Bryan Conger
Assistant Professor of Clarinet
Biography
Bryan Conger currently serves as Assistant Professor of Clarinet at the University of Nevada, Las Vegas. Prior to coming to Las Vegas, he was the Instructor of Clarinet at the Interlochen Arts Academy and organizer of the Interlochen Clarinet Intensive. His former students have appeared on NPR’s From the Top, performed with the NYO and NYO2 orchestras, and gone on to attend elite university and conservatory programs. In addition to the clarinet, Conger taught music theory as well as elective courses in Modernism and historical improvisation.
Before Interlochen, Conger was a C.V. Starr doctoral fellow at The Juilliard School, where he held assistantships in the Music Theory, Musicology, and Liberal Arts departments. His doctoral dissertation, The Musical Joyce: Art Music in James Joyce’s Life and Ulysses, was advised by Philip Lasser and awarded the Richard F. French Prize for outstanding doctoral work. Upon graduation, he also received a Marks Career Advancement Grant for “artistic merit, leadership, breadth of engagement, and innovation.”
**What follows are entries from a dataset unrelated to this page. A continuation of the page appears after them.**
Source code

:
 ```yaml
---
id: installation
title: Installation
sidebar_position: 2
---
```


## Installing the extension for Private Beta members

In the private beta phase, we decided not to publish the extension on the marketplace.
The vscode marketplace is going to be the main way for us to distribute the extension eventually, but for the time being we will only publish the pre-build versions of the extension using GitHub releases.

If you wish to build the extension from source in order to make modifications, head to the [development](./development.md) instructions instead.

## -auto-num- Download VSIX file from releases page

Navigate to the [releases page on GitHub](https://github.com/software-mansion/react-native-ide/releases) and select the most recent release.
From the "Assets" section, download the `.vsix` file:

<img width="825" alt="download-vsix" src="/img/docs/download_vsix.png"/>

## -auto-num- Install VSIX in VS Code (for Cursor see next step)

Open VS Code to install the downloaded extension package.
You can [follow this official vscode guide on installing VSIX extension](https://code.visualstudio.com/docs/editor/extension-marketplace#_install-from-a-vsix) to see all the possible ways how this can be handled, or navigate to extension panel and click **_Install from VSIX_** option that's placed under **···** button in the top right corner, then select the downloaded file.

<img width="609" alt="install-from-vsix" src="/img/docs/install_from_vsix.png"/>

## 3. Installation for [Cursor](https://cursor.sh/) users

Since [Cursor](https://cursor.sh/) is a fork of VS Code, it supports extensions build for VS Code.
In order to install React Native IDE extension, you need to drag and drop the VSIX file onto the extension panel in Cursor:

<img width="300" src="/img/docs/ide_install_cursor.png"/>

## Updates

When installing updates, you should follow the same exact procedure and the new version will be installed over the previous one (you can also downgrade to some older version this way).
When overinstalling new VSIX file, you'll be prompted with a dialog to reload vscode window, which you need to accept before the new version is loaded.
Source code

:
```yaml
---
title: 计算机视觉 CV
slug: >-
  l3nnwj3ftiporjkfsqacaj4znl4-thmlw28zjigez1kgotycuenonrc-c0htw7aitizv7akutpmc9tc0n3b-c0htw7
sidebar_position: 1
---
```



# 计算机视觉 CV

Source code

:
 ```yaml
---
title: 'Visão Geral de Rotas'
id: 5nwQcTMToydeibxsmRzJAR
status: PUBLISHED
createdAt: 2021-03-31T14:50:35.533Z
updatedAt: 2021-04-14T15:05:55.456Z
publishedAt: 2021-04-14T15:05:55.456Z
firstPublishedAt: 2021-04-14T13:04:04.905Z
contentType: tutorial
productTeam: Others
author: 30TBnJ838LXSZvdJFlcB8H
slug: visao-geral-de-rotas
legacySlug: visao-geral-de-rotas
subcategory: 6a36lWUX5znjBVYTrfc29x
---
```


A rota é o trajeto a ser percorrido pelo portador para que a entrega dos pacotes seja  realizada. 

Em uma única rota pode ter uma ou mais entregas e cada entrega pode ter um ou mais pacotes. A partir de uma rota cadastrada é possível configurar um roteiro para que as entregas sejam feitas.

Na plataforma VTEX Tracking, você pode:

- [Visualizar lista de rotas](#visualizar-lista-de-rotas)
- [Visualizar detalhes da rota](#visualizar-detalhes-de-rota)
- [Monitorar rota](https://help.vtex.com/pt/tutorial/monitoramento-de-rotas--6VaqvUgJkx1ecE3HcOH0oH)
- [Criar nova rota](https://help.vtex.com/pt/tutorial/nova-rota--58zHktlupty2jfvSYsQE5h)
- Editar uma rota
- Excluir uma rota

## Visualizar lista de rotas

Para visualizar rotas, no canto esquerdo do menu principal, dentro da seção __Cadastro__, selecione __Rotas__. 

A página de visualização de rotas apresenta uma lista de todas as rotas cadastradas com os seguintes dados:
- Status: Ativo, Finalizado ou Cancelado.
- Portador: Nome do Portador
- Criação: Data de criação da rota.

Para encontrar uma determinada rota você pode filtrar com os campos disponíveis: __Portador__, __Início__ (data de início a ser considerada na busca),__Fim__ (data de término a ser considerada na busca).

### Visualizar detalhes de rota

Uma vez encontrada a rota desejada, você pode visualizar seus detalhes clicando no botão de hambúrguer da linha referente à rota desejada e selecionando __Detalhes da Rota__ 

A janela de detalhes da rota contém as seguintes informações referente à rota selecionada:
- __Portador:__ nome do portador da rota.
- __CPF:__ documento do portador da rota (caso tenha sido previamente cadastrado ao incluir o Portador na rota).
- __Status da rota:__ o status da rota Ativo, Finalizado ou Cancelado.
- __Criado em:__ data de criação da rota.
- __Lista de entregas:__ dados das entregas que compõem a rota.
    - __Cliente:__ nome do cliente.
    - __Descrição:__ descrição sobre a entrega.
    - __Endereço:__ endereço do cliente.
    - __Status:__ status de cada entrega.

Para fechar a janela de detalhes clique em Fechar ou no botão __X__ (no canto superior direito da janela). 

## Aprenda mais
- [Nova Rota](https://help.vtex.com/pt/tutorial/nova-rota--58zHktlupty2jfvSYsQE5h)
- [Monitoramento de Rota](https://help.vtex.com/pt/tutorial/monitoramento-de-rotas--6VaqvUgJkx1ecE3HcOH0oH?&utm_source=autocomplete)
As a soloist, Conger has appeared with the Banff Summer Arts Festival Orchestra and the New Juilliard Ensemble, with whom he performed the American premiere of Helen Grimes’s concerto for clarinet as well as Donald Crocket’s Dance Concerto for clarinet and bass clarinet. His solo playing has been described by the New York Times as “possessing commanding technique, myriad colorings, and flair.” A proponent of contemporary music, Conger has performed in new-music series throughout New York City, including the Museum of Modern Art’s Summergarden and the Guggenheim’s Works in Process. And as a founding member of the Texas New Music Ensemble, he has premiered numerous works by Texas-based composers. At the same time, Conger is a leading historical clarinetist and has performed as principal clarinetist with the Portland and the Philharmonia Baroque Orchestras as well as with Juilliard415 and Yale University’s Schola Cantorum.
When not playing the clarinet, Conger enjoys outdoor sports, including mountain biking, skiing, and hiking, and polishing his jump shot.